En décembre 2020, un membre d’un groupe ethnoculturel sur trois était aux prises avec des difficultés financières, comparativement à une personne sur cinq chez les Canadiens n’appartenant pas à une minorité visible. Ces disparités raciales, qui ne découlent pas exclusivement de la pandémie, ont confirmé l’importance d’envisager les données sous divers angles et de renforcer notre capacité à désagréger les données afin de mieux mesurer ces inégalités et de suivre la progression des mesures prises pour y remédier.

Des lacunes importantes

Bien que Statistique Canada s’emploie depuis longtemps à brosser le tableau de la diversité canadienne par l’intermédiaire du Recensement de la population, il existe encore des lacunes importantes dans les données désagrégées en ce qui concerne certains indicateurs économiques fondamentaux. Avant juillet 2020, les données mensuelles sur l’emploi ne comprenaient pas les importantes répartitions par groupes ethnoculturels – et bien que nous nous efforcions de combler ces lacunes, la réalité est que la taille restreinte des échantillons limite notre capacité à dégager une image claire des taux d’emploi parmi les groupes racialisés.

Mais si les données peuvent nous renseigner sur les nombreux défis auxquels doivent faire face les populations racialisées, les Autochtones, les personnes ayant une incapacité et les autres groupes marginalisés, elles peuvent également nous indiquer les occasions à saisir et les ressources que nous pouvons utiliser à cette fin.

À titre d’exemple, l’immigration est l’une des plus importantes forces motrices de notre économie. En 2016, les immigrants étaient plus susceptibles que les Canadiens de naissance de détenir un baccalauréat et deux fois plus nombreux à posséder une formation dans un domaine de la science, de la technologie, de l’ingénierie et des mathématiques (STIM). Depuis des années, l’immigration soutient la croissance de la population active au Canada et contribue à la création d’une main-d’œuvre plus diversifiée, plus innovatrice et plus instruite.

Malheureusement, en raison de la pandémie de COVID-19, le Canada a accueilli 61 % moins d’immigrants en 2020 qu’en 2019. De nombreux indicateurs économiques et sociaux actuellement disponibles permettent de brosser un portrait clair et cohérent de l’inclusion économique des populations racialisées. Que nous examinions la situation d’emploi des personnes, le revenu des entreprises ou les différences quant aux répercussions de la COVID-19 d’un secteur à l’autre, il apparaît clairement, lorsqu’on creuse un peu, que les défis que doivent relever les Canadiens ne sont pas les mêmes selon que ces derniers appartiennent ou non à un groupe racialisé.

Parallèlement, les données sur l’immigration et la recherche sur l’innovation dans le secteur privé nous rappellent que, pour mieux rebâtir, nous devons pouvoir compter sur les compétences et la résilience de groupes diversifiés. Notre capacité à mieux rebâtir repose sur l’obtention en temps opportun de l’information nécessaire pour surveiller les progrès socioéconomiques parmi les groupes de la diversité et pour cerner rapidement les tendances émergentes et les enjeux importants au fur et à mesure qu’ils se présentent.
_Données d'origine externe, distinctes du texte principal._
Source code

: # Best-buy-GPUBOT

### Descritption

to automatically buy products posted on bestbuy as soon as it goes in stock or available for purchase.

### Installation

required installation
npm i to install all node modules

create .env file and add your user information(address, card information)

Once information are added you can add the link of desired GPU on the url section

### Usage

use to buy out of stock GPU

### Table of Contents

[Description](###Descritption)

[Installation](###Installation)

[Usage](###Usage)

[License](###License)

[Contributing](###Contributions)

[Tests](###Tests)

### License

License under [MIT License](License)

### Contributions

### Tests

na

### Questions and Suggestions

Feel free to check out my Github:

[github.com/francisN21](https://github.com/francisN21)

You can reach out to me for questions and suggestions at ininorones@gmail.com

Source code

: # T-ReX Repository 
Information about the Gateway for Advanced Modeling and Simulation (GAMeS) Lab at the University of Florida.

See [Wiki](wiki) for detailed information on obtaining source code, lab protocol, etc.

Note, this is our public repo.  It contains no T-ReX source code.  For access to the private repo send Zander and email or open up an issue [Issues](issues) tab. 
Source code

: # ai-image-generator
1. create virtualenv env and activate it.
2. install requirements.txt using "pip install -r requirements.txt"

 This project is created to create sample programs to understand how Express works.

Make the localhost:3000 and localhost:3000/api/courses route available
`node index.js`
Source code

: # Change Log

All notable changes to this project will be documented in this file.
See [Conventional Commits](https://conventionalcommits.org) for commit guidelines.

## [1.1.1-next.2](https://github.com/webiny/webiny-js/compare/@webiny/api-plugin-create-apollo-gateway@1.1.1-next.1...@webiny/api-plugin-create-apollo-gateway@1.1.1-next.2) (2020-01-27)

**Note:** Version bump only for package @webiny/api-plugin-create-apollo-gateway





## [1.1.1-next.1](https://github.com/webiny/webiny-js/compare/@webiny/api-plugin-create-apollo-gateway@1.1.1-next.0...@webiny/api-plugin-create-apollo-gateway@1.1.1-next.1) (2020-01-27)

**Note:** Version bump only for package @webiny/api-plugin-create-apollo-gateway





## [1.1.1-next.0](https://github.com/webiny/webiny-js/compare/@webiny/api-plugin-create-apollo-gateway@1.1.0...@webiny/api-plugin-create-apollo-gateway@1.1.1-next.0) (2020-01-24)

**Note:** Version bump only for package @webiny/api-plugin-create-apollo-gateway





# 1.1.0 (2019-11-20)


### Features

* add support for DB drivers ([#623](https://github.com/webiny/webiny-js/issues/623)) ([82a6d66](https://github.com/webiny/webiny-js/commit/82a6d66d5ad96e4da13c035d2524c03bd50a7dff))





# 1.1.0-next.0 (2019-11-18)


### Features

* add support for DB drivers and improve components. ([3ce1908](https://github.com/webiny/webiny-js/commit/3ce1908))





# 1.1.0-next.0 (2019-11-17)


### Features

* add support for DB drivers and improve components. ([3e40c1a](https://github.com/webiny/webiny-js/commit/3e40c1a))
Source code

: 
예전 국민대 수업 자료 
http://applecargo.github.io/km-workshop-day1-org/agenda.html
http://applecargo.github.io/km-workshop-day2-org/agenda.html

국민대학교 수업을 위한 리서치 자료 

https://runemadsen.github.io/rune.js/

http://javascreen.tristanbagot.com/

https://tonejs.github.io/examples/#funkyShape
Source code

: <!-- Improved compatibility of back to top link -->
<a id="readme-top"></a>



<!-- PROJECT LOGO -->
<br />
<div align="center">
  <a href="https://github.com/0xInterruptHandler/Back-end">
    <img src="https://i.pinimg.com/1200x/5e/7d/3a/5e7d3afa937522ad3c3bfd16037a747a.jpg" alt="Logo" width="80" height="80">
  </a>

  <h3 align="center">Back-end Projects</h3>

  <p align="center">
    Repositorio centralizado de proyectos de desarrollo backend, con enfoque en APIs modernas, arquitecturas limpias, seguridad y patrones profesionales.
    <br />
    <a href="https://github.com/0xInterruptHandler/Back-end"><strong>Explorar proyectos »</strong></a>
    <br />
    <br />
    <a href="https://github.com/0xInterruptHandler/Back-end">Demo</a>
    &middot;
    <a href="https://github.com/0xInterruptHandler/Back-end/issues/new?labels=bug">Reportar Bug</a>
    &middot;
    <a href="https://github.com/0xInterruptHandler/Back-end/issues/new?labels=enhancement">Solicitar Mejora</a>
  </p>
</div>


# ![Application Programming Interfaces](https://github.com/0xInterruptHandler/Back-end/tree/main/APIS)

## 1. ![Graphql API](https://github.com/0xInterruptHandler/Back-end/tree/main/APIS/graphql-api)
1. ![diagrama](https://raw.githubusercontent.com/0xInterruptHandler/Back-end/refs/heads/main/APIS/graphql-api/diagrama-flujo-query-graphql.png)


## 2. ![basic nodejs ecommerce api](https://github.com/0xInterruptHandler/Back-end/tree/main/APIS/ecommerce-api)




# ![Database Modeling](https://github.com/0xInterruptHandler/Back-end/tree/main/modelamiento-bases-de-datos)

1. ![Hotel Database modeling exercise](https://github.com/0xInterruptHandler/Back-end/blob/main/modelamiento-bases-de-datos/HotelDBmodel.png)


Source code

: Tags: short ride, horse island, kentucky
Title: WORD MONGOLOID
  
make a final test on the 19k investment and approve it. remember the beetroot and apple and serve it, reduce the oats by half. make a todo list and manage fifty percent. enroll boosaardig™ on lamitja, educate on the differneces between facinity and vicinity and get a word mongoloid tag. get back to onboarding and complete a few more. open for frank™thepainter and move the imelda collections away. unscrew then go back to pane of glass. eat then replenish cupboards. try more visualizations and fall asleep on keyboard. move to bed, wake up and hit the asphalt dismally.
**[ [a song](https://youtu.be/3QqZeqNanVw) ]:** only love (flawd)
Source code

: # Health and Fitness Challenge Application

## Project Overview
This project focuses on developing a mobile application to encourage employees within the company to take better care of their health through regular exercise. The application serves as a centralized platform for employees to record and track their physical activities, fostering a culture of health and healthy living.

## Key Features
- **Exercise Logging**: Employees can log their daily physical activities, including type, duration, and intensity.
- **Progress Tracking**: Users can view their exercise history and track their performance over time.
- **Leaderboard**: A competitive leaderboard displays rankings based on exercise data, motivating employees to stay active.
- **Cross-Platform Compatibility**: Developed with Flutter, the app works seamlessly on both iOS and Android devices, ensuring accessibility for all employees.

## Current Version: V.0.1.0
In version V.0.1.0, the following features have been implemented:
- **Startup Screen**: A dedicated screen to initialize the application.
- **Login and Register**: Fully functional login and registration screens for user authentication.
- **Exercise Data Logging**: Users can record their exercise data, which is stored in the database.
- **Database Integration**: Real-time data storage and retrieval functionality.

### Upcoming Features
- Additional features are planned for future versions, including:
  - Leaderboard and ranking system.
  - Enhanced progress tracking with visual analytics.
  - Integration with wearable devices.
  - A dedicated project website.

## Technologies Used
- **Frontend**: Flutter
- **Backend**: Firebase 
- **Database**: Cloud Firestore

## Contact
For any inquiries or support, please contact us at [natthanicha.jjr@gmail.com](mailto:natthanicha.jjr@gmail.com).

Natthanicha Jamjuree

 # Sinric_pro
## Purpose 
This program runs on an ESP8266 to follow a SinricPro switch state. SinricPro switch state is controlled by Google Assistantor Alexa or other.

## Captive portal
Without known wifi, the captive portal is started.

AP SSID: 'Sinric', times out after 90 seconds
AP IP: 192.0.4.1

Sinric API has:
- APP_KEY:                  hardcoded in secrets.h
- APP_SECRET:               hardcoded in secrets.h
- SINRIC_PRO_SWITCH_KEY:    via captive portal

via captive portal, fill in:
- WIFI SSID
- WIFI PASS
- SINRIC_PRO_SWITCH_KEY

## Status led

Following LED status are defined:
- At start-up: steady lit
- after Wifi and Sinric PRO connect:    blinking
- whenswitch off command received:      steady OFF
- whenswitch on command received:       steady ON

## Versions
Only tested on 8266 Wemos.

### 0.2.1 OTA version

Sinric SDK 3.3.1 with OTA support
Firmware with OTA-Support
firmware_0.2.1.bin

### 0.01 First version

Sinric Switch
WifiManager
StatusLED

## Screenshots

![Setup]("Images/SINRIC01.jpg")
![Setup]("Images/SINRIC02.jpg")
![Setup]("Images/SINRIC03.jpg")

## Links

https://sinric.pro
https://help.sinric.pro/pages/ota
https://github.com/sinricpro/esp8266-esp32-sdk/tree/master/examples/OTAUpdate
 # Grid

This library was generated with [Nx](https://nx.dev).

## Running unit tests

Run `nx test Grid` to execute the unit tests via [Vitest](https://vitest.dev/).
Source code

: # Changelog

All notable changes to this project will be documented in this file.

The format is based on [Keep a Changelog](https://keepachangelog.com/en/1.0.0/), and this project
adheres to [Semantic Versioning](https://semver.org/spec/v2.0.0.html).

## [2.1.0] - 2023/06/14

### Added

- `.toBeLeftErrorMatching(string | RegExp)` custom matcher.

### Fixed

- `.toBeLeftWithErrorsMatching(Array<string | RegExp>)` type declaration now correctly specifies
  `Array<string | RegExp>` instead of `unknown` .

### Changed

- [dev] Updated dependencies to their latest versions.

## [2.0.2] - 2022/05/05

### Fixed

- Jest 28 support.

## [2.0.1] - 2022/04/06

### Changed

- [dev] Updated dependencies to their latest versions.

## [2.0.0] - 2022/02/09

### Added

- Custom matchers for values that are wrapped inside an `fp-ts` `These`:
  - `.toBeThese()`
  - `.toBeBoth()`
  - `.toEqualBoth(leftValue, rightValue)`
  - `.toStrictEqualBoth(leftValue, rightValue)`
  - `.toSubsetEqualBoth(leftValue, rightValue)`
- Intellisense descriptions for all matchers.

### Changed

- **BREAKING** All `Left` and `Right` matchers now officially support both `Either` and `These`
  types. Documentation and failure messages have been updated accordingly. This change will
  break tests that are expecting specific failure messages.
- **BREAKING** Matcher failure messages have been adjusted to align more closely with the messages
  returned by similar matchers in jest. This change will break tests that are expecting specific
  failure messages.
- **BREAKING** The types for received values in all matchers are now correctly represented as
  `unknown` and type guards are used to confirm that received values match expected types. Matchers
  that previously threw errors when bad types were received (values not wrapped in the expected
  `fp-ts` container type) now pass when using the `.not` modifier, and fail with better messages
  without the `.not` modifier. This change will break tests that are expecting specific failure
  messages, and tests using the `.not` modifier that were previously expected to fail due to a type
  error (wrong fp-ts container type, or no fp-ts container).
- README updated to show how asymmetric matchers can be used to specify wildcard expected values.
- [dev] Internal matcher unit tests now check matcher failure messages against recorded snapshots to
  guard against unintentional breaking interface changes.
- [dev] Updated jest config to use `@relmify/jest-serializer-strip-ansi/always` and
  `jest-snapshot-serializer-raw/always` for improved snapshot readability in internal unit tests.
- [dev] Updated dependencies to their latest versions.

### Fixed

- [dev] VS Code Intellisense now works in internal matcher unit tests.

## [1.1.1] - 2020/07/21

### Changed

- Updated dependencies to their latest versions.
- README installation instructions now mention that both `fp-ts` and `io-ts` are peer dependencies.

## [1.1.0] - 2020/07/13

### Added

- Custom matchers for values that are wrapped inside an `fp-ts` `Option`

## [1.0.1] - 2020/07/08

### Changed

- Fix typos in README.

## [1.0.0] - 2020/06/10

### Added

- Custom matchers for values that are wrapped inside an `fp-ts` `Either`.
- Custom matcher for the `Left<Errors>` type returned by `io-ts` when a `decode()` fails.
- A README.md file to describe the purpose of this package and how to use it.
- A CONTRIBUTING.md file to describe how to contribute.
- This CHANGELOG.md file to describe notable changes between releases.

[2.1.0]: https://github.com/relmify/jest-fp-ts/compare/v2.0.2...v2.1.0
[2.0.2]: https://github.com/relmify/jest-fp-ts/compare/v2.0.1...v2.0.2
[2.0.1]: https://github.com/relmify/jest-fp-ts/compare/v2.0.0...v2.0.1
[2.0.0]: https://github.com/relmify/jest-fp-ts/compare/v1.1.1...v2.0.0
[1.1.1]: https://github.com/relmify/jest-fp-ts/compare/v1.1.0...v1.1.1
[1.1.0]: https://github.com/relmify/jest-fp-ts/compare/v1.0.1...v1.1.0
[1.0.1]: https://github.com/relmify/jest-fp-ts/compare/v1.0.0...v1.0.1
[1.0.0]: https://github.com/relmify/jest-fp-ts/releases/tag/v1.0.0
Statistique Canada a à cœur de collaborer avec des organismes et des groupes sans but lucratif et du secteur privé ainsi qu’avec diverses communautés ethnoculturelles afin de mettre sur pied des initiatives conjointes de collecte et d’analyse des données qui lui permettent d’obtenir des statistiques plus représentatives et d’améliorer sa compréhension générale. De façon tout aussi importante, nous entendons également maintenir notre approche pangouvernementale et poursuivre notre collaboration avec nos partenaires fédéraux afin d’avoir accès aux données existantes et de mieux intégrer les systèmes de collecte de données désagrégées tout en continuant de protéger comme il se doit la confidentialité et la vie privée. Les données sont véritablement un travail d’équipe et nous sommes impatients, à Statistique Canada, de renforcer la collaboration et les partenariats afin que tous aient accès en temps opportun à des données détaillées de grande qualité permettant de prendre des décisions qui profitent à l’ensemble de la population.